Why can work be a pain in the neck?!
From my observations neck pain in the work place is often due to:
- Most office workers I treat are self-confessed “chin-pokers” (my term) where they sit forward on their chairs in various degrees of a “slumped” posture and poke their chins forward.
- This seems to happen when people are either focusing intently on a task and or are trying to sit up very straight as they have been recommended to do.
- Unfortunately in these situations the constant downward pressure of gravity will over a matter of time force the body into a slump posture.
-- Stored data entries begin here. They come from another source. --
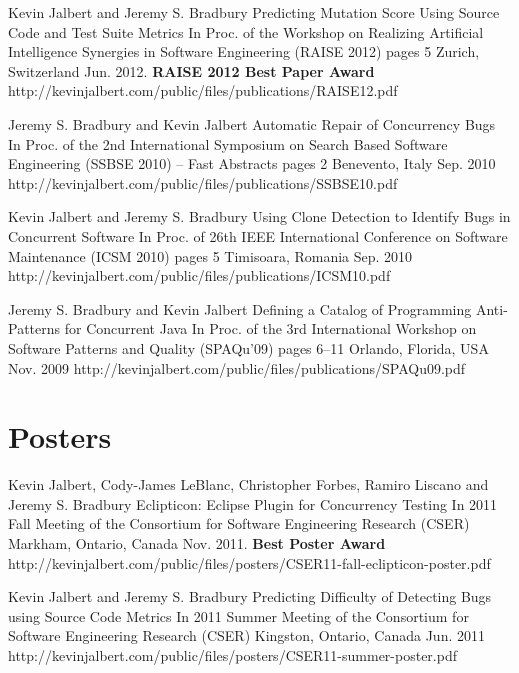   \publicationEntry
    {Kevin Jalbert and Jeremy S. Bradbury}
    {Predicting Mutation Score Using Source Code and Test Suite Metrics}
    {In Proc. of the Workshop on Realizing Artificial Intelligence Synergies in Software Engineering (RAISE 2012)}
    {pages 5}
    {Zurich, Switzerland}
    {Jun. 2012. \textbf{RAISE 2012 Best Paper Award}}
    {http://kevinjalbert.com/public/files/publications/RAISE12.pdf}

  \publicationEntry
    {Jeremy S. Bradbury and Kevin Jalbert}
    {Automatic Repair of Concurrency Bugs}
    {In Proc. of the 2nd International Symposium on Search Based Software Engineering (SSBSE 2010) -- Fast Abstracts}
    {pages 2}
    {Benevento, Italy}
    {Sep. 2010}
    {http://kevinjalbert.com/public/files/publications/SSBSE10.pdf}

  \publicationEntry
    {Kevin Jalbert and Jeremy S. Bradbury}
    {Using Clone Detection to Identify Bugs in Concurrent Software}
    {In Proc. of 26th IEEE International Conference on Software Maintenance (ICSM 2010)}
    {pages 5}
    {Timisoara, Romania}
    {Sep. 2010}
    {http://kevinjalbert.com/public/files/publications/ICSM10.pdf}

  \publicationEntry
    {Jeremy S. Bradbury and Kevin Jalbert}
    {Defining a Catalog of Programming Anti-Patterns for Concurrent Java}
    {In Proc. of the 3rd International Workshop on Software Patterns and Quality (SPAQu'09)}
    {pages 6--11}
    {Orlando, Florida, USA}
    {Nov. 2009}
    {http://kevinjalbert.com/public/files/publications/SPAQu09.pdf}

  \section{Posters}

  \posterEntry
    {Kevin Jalbert, Cody-James LeBlanc, Christopher Forbes, Ramiro Liscano and Jeremy S. Bradbury}
    {Eclipticon: Eclipse Plugin for Concurrency Testing}
    {In 2011 Fall Meeting of the Consortium for Software Engineering Research (CSER)}
    {Markham, Ontario, Canada}
    {Nov. 2011. \textbf{Best Poster Award}}
    {http://kevinjalbert.com/public/files/posters/CSER11-fall-eclipticon-poster.pdf}

  \posterEntry
    {Kevin Jalbert and Jeremy S. Bradbury}
    {Predicting Difficulty of Detecting Bugs using Source Code Metrics}
    {In 2011 Summer Meeting of the Consortium for Software Engineering Research (CSER)}
    {Kingston, Ontario, Canada}
    {Jun. 2011}
    {http://kevinjalbert.com/public/files/posters/CSER11-summer-poster.pdf}


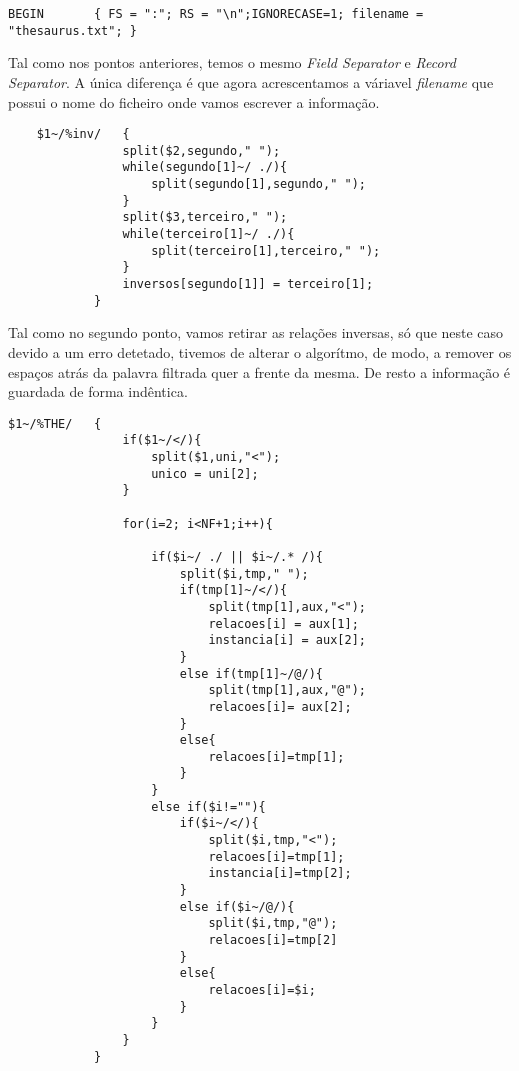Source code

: \documentclass{report}
\begin{document}
\bigskip

\begin{verbatim}
BEGIN       { FS = ":"; RS = "\n";IGNORECASE=1; filename = "thesaurus.txt"; }
\end{verbatim}

    Tal como nos pontos anteriores, temos o mesmo \textit{Field Separator} e \textit{Record Separator}. A única diferença é que agora acrescentamos a váriavel \textit{filename} que possui o nome do ficheiro onde vamos escrever a informação.

\begin{verbatim}
    $1~/%inv/   {
                split($2,segundo," ");
                while(segundo[1]~/ ./){
                    split(segundo[1],segundo," ");
                }
                split($3,terceiro," ");
                while(terceiro[1]~/ ./){
                    split(terceiro[1],terceiro," ");
                }
                inversos[segundo[1]] = terceiro[1]; 
            } 
\end{verbatim}
    
    Tal como no segundo ponto, vamos retirar as relações inversas, só que neste caso devido a um erro detetado, tivemos de alterar o algorítmo, de modo, a remover os espaços atrás da palavra filtrada quer a frente da mesma. De resto a informação é guardada de forma indêntica.

\begin{verbatim}
$1~/%THE/   { 
                if($1~/</){
                    split($1,uni,"<");
                    unico = uni[2];
                }

                for(i=2; i<NF+1;i++){
                    
                    if($i~/ ./ || $i~/.* /){
                        split($i,tmp," ");
                        if(tmp[1]~/</){
                            split(tmp[1],aux,"<");
                            relacoes[i] = aux[1];
                            instancia[i] = aux[2];
                        } 
                        else if(tmp[1]~/@/){
                            split(tmp[1],aux,"@");
                            relacoes[i]= aux[2];
                        }
                        else{
                            relacoes[i]=tmp[1];
                        }
                    }
                    else if($i!=""){
                        if($i~/</){
                            split($i,tmp,"<");
                            relacoes[i]=tmp[1];
                            instancia[i]=tmp[2];
                        }
                        else if($i~/@/){
                            split($i,tmp,"@");
                            relacoes[i]=tmp[2]
                        }
                        else{ 
                            relacoes[i]=$i;
                        }
                    }
                }
            }
\end{verbatim}
\end{document}
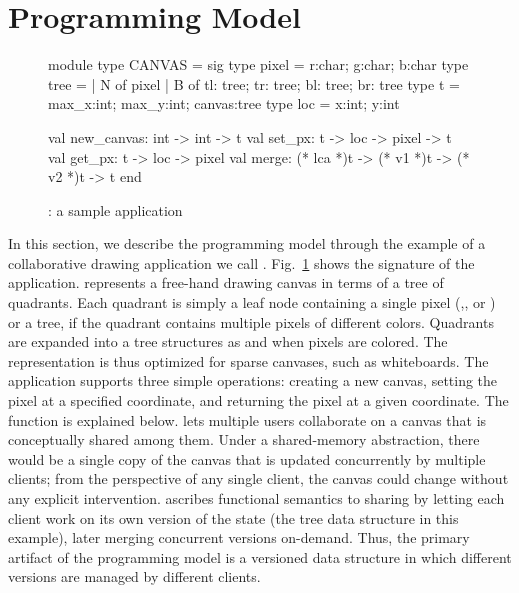 \section{Programming Model}
\label{sec:model}

\begin{figure}
\begin{center}
  \begin{ocaml}
  module type CANVAS = sig
    type pixel = {r:char; g:char; b:char}
    type tree =
      | N of pixel
      | B of {tl: tree; tr: tree; bl: tree; br: tree}
    type t = {max_x:int; max_y:int; canvas:tree}
    type loc = {x:int; y:int}

    val new_canvas: int -> int -> t
    val set_px: t -> loc -> pixel -> t
    val get_px: t -> loc -> pixel
    val merge: (* lca *)t -> (* v1 *)t -> (* v2 *)t -> t
  end
  \end{ocaml}
\end{center}
\caption{\drawsome: a sample \name application}
\label{fig:canvas-sig}
\end{figure}

In this section, we describe the \name programming model through the
example of a collaborative drawing application we call \drawsome.
Fig.~\ref{fig:canvas-sig} shows the signature of the \drawsome
application. \drawsome represents a free-hand drawing canvas in terms
of a tree of quadrants.  Each quadrant is simply a leaf node
containing a single pixel (,, or ) or a tree, if the
quadrant contains multiple pixels of different colors. Quadrants are
expanded into a tree structures as and when pixels are colored.  The
representation is thus optimized for sparse canvases, such as
whiteboards. The application supports three simple operations:
creating a new canvas, setting the pixel at a specified coordinate,
and returning the pixel at a given coordinate. The  function
is explained below.  \drawsome lets multiple users collaborate on a
canvas that is conceptually shared among them. Under a shared-memory
abstraction, there would be a single copy of the canvas that is
updated concurrently by multiple clients; from the perspective of any
single client, the canvas could change without any explicit
intervention. \name ascribes functional semantics to sharing by
letting each client work on its own version of the state (the tree
data structure in this example), later merging concurrent versions
on-demand.  Thus, the primary artifact of the \name programming model
is a versioned data structure in which different versions are managed
by different clients.

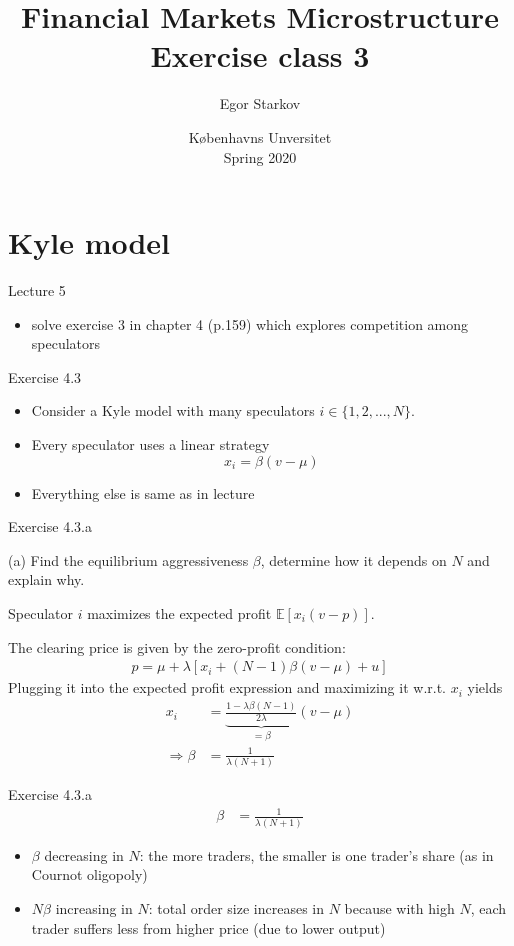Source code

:\documentclass[english,10pt,aspectratio=169]{beamer}
\title{Financial Markets Microstructure \\ Exercise class 3}
\author{Egor Starkov}
\date{K{\o}benhavns Unversitet \\
	Spring 2020}
\begin{document}
\frame[plain]{\titlepage}
\addtocounter{framenumber}{-1}



\section{Kyle model}

\begin{frame}{Lecture 5}
	\begin{itemize}
		\item solve exercise 3 in chapter 4 (p.159) which explores competition among speculators
	\end{itemize}
\end{frame}


\begin{frame}{Exercise 4.3}
	\begin{itemize}
		\item Consider a Kyle model with many speculators $i \in \{1,2,...,N\}$.
		\item Every speculator uses a linear strategy
		$$ x_i = \beta (v-\mu) $$
		\item Everything else is same as in lecture
	\end{itemize}
\end{frame}


\begin{frame}{Exercise 4.3.a}
	\begin{exampleblock}{}
		(a) Find the equilibrium aggressiveness $\beta$, determine how it depends on $N$ and explain why.
	\end{exampleblock}
	
	\pause
	
	Speculator $i$ maximizes the expected profit $\mathbb{E} [x_i (v-p)]$.
	
	The clearing price is given by the zero-profit condition:
	\begin{align*}
		p = \mu + \lambda [x_i + (N-1) \beta (v-\mu) + u]
	\end{align*}
	Plugging it into the expected profit expression and maximizing it w.r.t. $x_i$ yields
	\begin{align*}
		x_i &= \underbrace{\frac{1 - \lambda \beta (N-1)}{2 \lambda}}_{=\beta} (v-\mu)
		\\
		\Rightarrow
		\beta &= \frac{1}{\lambda (N+1)}
	\end{align*}
\end{frame}


\begin{frame}{Exercise 4.3.a}
	\begin{align*}
	\beta &= \frac{1}{\lambda (N+1)}
	\end{align*}
	
	\begin{itemize}
		\item $\beta$ decreasing in $N$: the more traders, the smaller is one trader's share (as in Cournot oligopoly)
		\item $N \beta$ increasing in $N$: total order size increases in $N$ because with high $N$, each trader suffers less from higher price (due to lower output)
	\end{itemize}
\end{frame}
\end{document}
The alternative is the person who becomes very rigid in their spine in an effort to maintain the erect position.
- There are also the people who slouch back in their chairs and end up being so far away from their keyboards that they have to stretch their arms a long way forward.
- Both these postures and other variations such as sitting on feet will put excessive loads on the structures of the neck if held for any length of time.
- The first posture will cause compression, the second will cause stretching of the soft tissues and joints including the nerves.
- Both will lead to muscle imbalances around the neck and shoulder girdle
What can you do about it?
- Check your work station and posture.
- Recline your backrest 5 to 10 degrees and sit back with the lumbar support in the correct position.
- This way the muscles of your spine can relax in the neutral position and be held there both by your chair and by gravity.
- The use of a footstool will help to prevent you inadvertently shifting forward.
- Sit in close to the desk with your elbows just above the height of your desk.
- Your screen should be at an arms length distance and the top of the screen level with your eyes.
- Use a headset if you use a phone frequently. Again, this will ease the load on your neck and shoulders.
- The aim is to be sitting back relaxed and supported – a little like being in Gold Class at the movies.